Your task
Copy the listing that follows, line for line, without a single difference.

Supplied data

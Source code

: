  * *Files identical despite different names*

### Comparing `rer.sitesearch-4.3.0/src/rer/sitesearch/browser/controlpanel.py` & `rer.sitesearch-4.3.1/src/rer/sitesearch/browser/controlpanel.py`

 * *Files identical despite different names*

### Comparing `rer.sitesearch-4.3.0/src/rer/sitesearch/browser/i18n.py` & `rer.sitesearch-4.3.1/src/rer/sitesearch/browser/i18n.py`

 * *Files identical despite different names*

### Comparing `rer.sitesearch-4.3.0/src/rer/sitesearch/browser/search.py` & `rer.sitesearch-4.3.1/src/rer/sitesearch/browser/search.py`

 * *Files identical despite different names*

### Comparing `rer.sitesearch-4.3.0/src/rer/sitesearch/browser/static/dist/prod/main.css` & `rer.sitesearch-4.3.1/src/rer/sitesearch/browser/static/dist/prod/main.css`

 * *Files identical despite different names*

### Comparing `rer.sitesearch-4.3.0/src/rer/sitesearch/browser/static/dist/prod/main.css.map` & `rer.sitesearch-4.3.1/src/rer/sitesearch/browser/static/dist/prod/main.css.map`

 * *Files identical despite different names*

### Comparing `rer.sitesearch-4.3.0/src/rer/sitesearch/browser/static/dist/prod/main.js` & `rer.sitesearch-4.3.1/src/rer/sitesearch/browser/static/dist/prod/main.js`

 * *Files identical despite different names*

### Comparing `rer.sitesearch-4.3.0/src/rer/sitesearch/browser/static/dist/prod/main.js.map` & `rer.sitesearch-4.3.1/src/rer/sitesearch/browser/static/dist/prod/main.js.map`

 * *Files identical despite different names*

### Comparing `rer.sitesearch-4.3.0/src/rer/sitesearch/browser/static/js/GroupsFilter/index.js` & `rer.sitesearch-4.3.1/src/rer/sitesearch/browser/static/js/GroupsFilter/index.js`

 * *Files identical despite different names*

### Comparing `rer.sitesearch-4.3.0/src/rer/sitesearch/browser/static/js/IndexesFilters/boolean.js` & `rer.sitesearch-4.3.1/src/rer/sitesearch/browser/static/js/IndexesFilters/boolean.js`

Task solution
Source code

:  * *Files identical despite different names*

### Comparing `rer.sitesearch-4.3.0/src/rer/sitesearch/browser/controlpanel.py` & `rer.sitesearch-4.3.1/src/rer/sitesearch/browser/controlpanel.py`

 * *Files identical despite different names*

### Comparing `rer.sitesearch-4.3.0/src/rer/sitesearch/browser/i18n.py` & `rer.sitesearch-4.3.1/src/rer/sitesearch/browser/i18n.py`

 * *Files identical despite different names*

### Comparing `rer.sitesearch-4.3.0/src/rer/sitesearch/browser/search.py` & `rer.sitesearch-4.3.1/src/rer/sitesearch/browser/search.py`

 * *Files identical despite different names*

### Comparing `rer.sitesearch-4.3.0/src/rer/sitesearch/browser/static/dist/prod/main.css` & `rer.sitesearch-4.3.1/src/rer/sitesearch/browser/static/dist/prod/main.css`

 * *Files identical despite different names*

### Comparing `rer.sitesearch-4.3.0/src/rer/sitesearch/browser/static/dist/prod/main.css.map` & `rer.sitesearch-4.3.1/src/rer/sitesearch/browser/static/dist/prod/main.css.map`

 * *Files identical despite different names*

### Comparing `rer.sitesearch-4.3.0/src/rer/sitesearch/browser/static/dist/prod/main.js` & `rer.sitesearch-4.3.1/src/rer/sitesearch/browser/static/dist/prod/main.js`

 * *Files identical despite different names*

### Comparing `rer.sitesearch-4.3.0/src/rer/sitesearch/browser/static/dist/prod/main.js.map` & `rer.sitesearch-4.3.1/src/rer/sitesearch/browser/static/dist/prod/main.js.map`

 * *Files identical despite different names*

### Comparing `rer.sitesearch-4.3.0/src/rer/sitesearch/browser/static/js/GroupsFilter/index.js` & `rer.sitesearch-4.3.1/src/rer/sitesearch/browser/static/js/GroupsFilter/index.js`

 * *Files identical despite different names*

### Comparing `rer.sitesearch-4.3.0/src/rer/sitesearch/browser/static/js/IndexesFilters/boolean.js` & `rer.sitesearch-4.3.1/src/rer/sitesearch/browser/static/js/IndexesFilters/boolean.js`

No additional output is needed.